On March 2, 2018, an ASC panel found that Breitkreutz, Way and Base Finance contravened the Securities Act (Alberta). The panel noted that they deceived hundreds of investors in a Ponzi scheme that is considered among the worst frauds perpetrated in Alberta.
On February 21, 2019, sanctions were ordered as noted below.
The ASC panel ordered that:
- Breitkreutz must pay an administrative penalty of $1 million, a disgorgement order of $2,671,406 and investigation and hearing costs of $100,000;
- Way must pay an administrative penalty of $150,000, a disgorgement order of $362,049 and investigation and hearing costs of $50,000; and
- Breitkreutz, Base Finance and Way are subject to extensive market-access bans. Among an array of other bans outlined in the decision, Breitkreutz and Base Finance are permanently banned from trading in or purchasing securities and derivatives. Way is banned from trading in or purchasing securities and derivatives for 20 years or until the monetary orders against her are paid, whichever is later.

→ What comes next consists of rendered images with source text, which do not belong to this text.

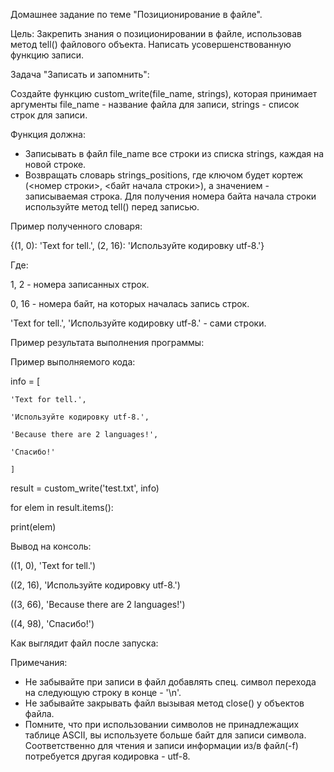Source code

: Домашнее задание по теме "Позиционирование в файле".

Цель: Закрепить знания о позиционировании в файле, использовав метод tell() файлового объекта. Написать усовершенствованную функцию записи.

Задача "Записать и запомнить":

Создайте функцию custom_write(file_name, strings), которая принимает аргументы file_name - название файла для записи, strings - список строк для записи.

Функция должна:
  - Записывать в файл file_name все строки из списка strings, каждая на новой строке.
  - Возвращать словарь strings_positions, где ключом будет кортеж (<номер строки>, <байт начала строки>), а значением - записываемая строка. Для получения номера байта начала строки используйте метод tell() перед записью.

Пример полученного словаря:

{(1, 0): 'Text for tell.', (2, 16): 'Используйте кодировку utf-8.'}

Где:

1, 2 - номера записанных строк.

0, 16 - номера байт, на которых началась запись строк.

'Text for tell.', 'Используйте кодировку utf-8.' - сами строки.

Пример результата выполнения программы:

Пример выполняемого кода:

info = [

    'Text for tell.',
    
    'Используйте кодировку utf-8.',
    
    'Because there are 2 languages!',
    
    'Спасибо!'
    
    ]

result = custom_write('test.txt', info)

for elem in result.items():

  print(elem)

Вывод на консоль:

((1, 0), 'Text for tell.')

((2, 16), 'Используйте кодировку utf-8.')

((3, 66), 'Because there are 2 languages!')

((4, 98), 'Спасибо!')

Как выглядит файл после запуска:


Примечания:
  - Не забывайте при записи в файл добавлять спец. символ перехода на следующую строку в конце - '\n'.
  - Не забывайте закрывать файл вызывая метод close() у объектов файла.
  - Помните, что при использовании символов не принадлежащих таблице ASCII, вы используете больше байт для записи символа. Соответственно для чтения и записи информации из/в файл(-f) потребуется другая кодировка - utf-8.
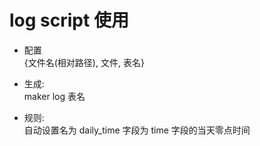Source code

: # log script 使用

* 配置  
    {文件名(相对路径), 文件, 表名}  

* 生成:  
    maker log 表名  

* 规则:  
    自动设置名为 daily_time 字段为 time 字段的当天零点时间

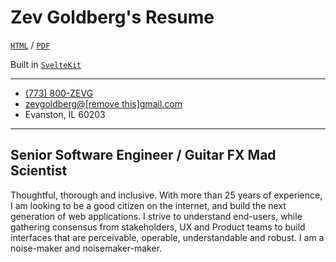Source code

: # Zev Goldberg's Resume
[`HTML`](https://resume.zevgoldberg.com) / [`PDF`](https://resume.zevgoldberg.com/Zev_Goldberg_-_Resume_20241209.pdf)

Built in [`SvelteKit`](https://github.com/sveltejs/kit)

----

<ul>
  <li>
    <a href="tel:7738009384" aria-label="7 7 3. 8 0 0. Z E V G.">(773) 800-ZEVG</a>
  </li>
  <li aria-label="zev goldberg at G mail dot com">
    <a href="#" use:mailto>zevgoldberg@<span aria-hidden="true">[remove this]</span>gmail.com</a
    >
  </li>
  <li>Evanston, IL 60203</li>
</ul>

----

## Senior Software Engineer / Guitar FX Mad Scientist

Thoughtful, thorough and inclusive. With more than 25 years of experience, I am looking to be a good citizen on the internet, and build the next generation of web applications. I strive to understand end-users, while gathering consensus from stakeholders, UX and Product teams to build interfaces that are perceivable, operable, understandable and robust. I am a noise-maker and noisemaker-maker.
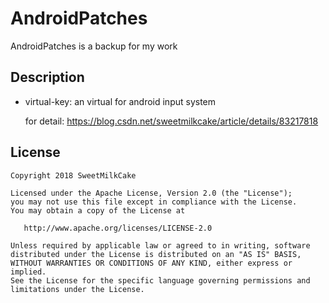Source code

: # AndroidPatches
AndroidPatches is a backup for my work

## Description
* virtual-key: an virtual for android input system

  for detail: https://blog.csdn.net/sweetmilkcake/article/details/83217818


## License
    Copyright 2018 SweetMilkCake

    Licensed under the Apache License, Version 2.0 (the "License");
    you may not use this file except in compliance with the License.
    You may obtain a copy of the License at

       http://www.apache.org/licenses/LICENSE-2.0

    Unless required by applicable law or agreed to in writing, software
    distributed under the License is distributed on an "AS IS" BASIS,
    WITHOUT WARRANTIES OR CONDITIONS OF ANY KIND, either express or implied.
    See the License for the specific language governing permissions and
    limitations under the License.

- On June 18, 2021, Way was sentenced to three years in a federal penitentiary for her role in this Ponzi scheme. A date for Breitkreutz’s sentencing will be set on July 8, 2021.
Key Takeaway for Investors
Here are key takeaways that investors can learn from the Base Finance case:
- Always check that the person or firm is registered to sell securities – Lack of registration is a key red flag of fraud and in this case, Base Finance, Breitkreutz and Way were not registered to sell securities. This simple step is a great way to start protecting yourself from investment fraud. Click here to check if your investment adviser or firm is registered. If they’re not, seek professional advice and proceed with extreme caution.
- Do your research and watch for signs of potential fraud – When it comes to your money, the best decisions are informed ones. You should always err on the side of caution, do your own research and check the registration of anyone selling an opportunity before giving away your money.